The word "program" marks the lines you need; copy each of them from the data.

(Document images with source code)
=-=-=-=-=
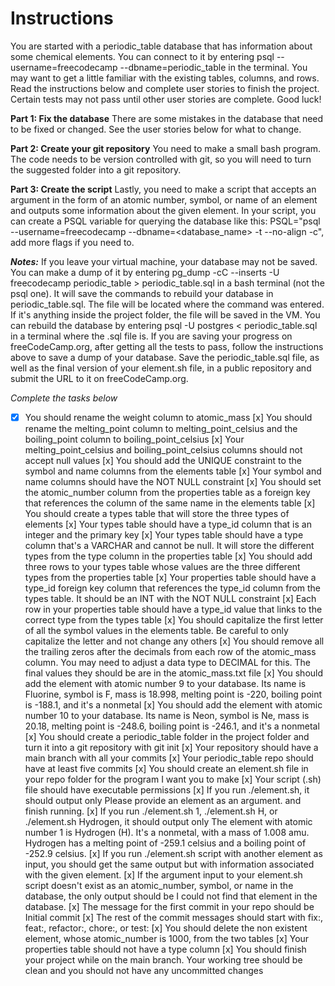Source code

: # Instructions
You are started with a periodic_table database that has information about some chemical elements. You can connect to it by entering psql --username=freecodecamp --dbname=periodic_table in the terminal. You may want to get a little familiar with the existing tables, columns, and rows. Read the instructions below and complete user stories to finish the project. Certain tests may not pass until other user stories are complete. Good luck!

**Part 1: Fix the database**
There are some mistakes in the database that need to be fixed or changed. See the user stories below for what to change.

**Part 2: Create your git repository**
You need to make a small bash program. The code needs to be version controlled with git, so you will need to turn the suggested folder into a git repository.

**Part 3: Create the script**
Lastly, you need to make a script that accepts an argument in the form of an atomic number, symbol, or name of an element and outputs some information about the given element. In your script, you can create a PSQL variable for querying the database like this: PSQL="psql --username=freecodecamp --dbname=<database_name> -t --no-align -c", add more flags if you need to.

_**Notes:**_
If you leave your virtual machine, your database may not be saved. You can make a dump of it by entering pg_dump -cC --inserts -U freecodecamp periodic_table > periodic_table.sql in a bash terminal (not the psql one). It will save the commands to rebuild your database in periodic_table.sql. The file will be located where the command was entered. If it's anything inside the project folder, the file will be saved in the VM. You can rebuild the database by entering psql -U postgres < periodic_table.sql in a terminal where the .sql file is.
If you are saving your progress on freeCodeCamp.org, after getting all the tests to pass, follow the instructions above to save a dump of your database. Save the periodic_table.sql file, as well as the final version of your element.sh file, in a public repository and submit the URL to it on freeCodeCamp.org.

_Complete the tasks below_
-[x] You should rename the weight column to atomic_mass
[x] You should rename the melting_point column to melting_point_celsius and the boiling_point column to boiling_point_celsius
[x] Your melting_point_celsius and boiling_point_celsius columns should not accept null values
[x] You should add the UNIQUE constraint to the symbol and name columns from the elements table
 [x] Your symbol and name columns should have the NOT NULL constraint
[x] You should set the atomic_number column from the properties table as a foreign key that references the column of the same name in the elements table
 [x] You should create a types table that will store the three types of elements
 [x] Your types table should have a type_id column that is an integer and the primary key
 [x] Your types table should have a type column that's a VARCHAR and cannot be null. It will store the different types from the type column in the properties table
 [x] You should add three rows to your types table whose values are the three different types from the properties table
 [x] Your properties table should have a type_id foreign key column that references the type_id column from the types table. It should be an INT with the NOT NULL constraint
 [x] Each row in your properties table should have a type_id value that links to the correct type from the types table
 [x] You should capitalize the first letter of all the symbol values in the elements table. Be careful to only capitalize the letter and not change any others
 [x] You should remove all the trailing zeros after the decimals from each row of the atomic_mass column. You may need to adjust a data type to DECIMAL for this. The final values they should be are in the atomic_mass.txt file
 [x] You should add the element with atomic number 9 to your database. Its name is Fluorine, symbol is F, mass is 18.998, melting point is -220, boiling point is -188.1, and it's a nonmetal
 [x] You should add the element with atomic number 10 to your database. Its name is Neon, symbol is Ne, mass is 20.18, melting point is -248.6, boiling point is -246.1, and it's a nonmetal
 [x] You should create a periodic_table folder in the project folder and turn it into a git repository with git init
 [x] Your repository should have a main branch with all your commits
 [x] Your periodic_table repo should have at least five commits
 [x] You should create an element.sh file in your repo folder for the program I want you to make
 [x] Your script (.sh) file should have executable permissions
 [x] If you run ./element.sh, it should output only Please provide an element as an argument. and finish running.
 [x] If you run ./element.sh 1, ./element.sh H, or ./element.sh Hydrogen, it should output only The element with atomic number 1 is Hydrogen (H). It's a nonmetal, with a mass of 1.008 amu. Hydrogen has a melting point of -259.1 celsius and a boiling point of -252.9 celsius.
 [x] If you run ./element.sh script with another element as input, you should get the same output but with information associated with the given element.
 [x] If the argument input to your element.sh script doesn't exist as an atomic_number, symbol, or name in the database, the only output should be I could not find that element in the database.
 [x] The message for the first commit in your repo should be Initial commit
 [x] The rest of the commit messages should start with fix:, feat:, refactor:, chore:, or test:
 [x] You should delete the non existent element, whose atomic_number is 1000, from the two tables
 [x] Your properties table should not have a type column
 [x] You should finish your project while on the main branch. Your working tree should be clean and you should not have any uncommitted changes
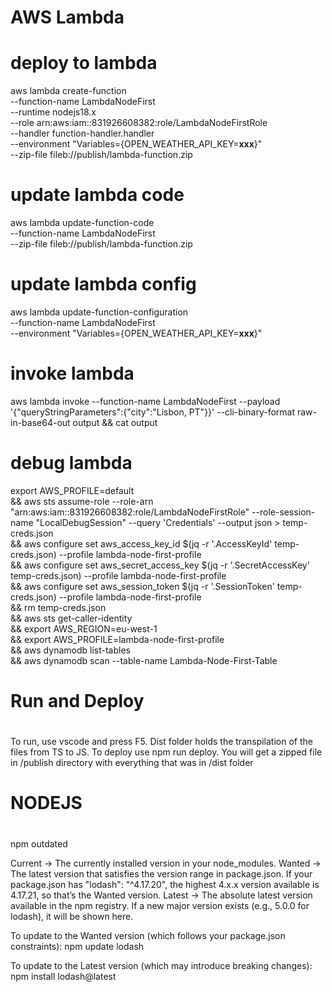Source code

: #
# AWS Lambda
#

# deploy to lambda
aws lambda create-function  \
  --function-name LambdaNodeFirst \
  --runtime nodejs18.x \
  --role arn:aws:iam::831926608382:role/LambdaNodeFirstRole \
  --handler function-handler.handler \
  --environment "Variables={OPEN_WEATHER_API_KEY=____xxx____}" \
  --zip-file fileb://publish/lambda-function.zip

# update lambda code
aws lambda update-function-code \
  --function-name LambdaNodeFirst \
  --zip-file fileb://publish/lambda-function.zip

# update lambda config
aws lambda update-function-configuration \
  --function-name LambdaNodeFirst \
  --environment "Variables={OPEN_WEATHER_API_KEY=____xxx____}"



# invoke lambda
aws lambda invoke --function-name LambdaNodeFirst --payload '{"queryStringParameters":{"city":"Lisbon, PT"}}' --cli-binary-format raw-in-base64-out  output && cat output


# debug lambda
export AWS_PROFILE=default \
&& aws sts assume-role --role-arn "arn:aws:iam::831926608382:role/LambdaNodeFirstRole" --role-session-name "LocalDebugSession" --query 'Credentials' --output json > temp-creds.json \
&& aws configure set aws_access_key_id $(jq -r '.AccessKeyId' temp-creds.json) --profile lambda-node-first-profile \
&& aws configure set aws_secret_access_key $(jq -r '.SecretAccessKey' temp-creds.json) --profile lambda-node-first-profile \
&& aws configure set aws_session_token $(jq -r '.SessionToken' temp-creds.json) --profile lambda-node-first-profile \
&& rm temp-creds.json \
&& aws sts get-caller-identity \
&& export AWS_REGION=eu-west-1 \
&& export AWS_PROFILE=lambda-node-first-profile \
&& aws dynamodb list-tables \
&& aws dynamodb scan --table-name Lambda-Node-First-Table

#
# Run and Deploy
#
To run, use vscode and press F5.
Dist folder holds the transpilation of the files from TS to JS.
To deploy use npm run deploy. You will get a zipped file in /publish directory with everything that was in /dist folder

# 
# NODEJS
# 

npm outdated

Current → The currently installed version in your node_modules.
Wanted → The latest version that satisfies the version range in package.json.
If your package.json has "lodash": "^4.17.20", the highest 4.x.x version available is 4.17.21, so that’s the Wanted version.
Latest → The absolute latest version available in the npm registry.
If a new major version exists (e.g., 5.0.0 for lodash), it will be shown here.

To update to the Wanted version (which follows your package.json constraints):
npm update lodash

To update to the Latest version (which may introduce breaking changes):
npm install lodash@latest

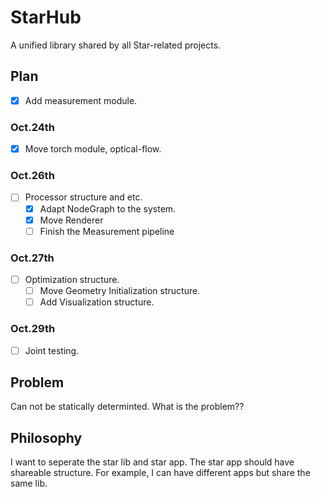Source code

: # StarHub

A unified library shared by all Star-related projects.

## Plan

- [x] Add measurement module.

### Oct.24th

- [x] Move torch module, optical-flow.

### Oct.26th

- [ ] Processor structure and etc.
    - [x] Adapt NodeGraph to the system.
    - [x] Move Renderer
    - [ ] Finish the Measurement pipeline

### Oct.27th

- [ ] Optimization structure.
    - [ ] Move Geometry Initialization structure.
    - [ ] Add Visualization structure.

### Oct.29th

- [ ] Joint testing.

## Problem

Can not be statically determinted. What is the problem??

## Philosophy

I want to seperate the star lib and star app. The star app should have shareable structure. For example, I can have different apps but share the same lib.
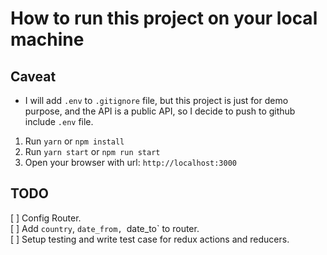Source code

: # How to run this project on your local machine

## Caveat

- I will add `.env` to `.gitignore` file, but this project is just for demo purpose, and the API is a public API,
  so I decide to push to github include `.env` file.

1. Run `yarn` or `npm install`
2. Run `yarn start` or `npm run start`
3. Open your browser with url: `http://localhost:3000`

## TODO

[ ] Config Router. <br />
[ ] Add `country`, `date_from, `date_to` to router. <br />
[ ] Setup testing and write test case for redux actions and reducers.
=-=-=-=-=
**TASK OUTPUT**.
You need to make a small bash program. The code needs to be version controlled with git, so you will need to turn the suggested folder into a git repository.
 [x] You should create an element.sh file in your repo folder for the program I want you to make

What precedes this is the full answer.